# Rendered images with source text
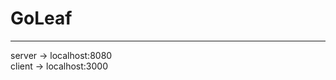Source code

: 
# GoLeaf

------------------------------------------------------

server -> localhost:8080  
client -> localhost:3000


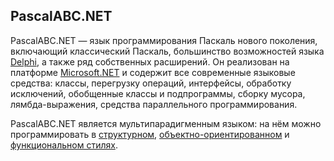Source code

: ## PascalABC.NET
 PascalABC.NET — язык программирования Паскаль нового поколения, включающий классический Паскаль, большинство возможностей языка [Delphi](https://ru.wikipedia.org/wiki/Delphi_(язык_программирования)), а также ряд собственных расширений. Он реализован на платформе [Microsoft.NET](https://ru.wikipedia.org/wiki/.NET_Framework) и содержит все современные языковые средства: классы, перегрузку операций, интерфейсы, обработку исключений, обобщенные классы и подпрограммы, сборку мусора, лямбда-выражения, средства параллельного программирования.

PascalABC.NET является мультипарадигменным языком: на нём можно программировать в [структурном](https://ru.wikipedia.org/wiki/Структурное_программирование), [объектно-ориентированном](https://ru.wikipedia.org/wiki/Объектно-ориентированное_программирование) и [функциональном стилях](https://ru.wikipedia.org/wiki/Функциональное_программирование).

# TASK TO CARRY OUT
Copy each line of the records above without change, but do not include any picture.

# RESPONSE AREA
Source code

: 
# GoLeaf

------------------------------------------------------

server -> localhost:8080  
client -> localhost:3000


Source code

: ## PascalABC.NET
 PascalABC.NET — язык программирования Паскаль нового поколения, включающий классический Паскаль, большинство возможностей языка [Delphi](https://ru.wikipedia.org/wiki/Delphi_(язык_программирования)), а также ряд собственных расширений. Он реализован на платформе [Microsoft.NET](https://ru.wikipedia.org/wiki/.NET_Framework) и содержит все современные языковые средства: классы, перегрузку операций, интерфейсы, обработку исключений, обобщенные классы и подпрограммы, сборку мусора, лямбда-выражения, средства параллельного программирования.

PascalABC.NET является мультипарадигменным языком: на нём можно программировать в [структурном](https://ru.wikipedia.org/wiki/Структурное_программирование), [объектно-ориентированном](https://ru.wikipedia.org/wiki/Объектно-ориентированное_программирование) и [функциональном стилях](https://ru.wikipedia.org/wiki/Функциональное_программирование).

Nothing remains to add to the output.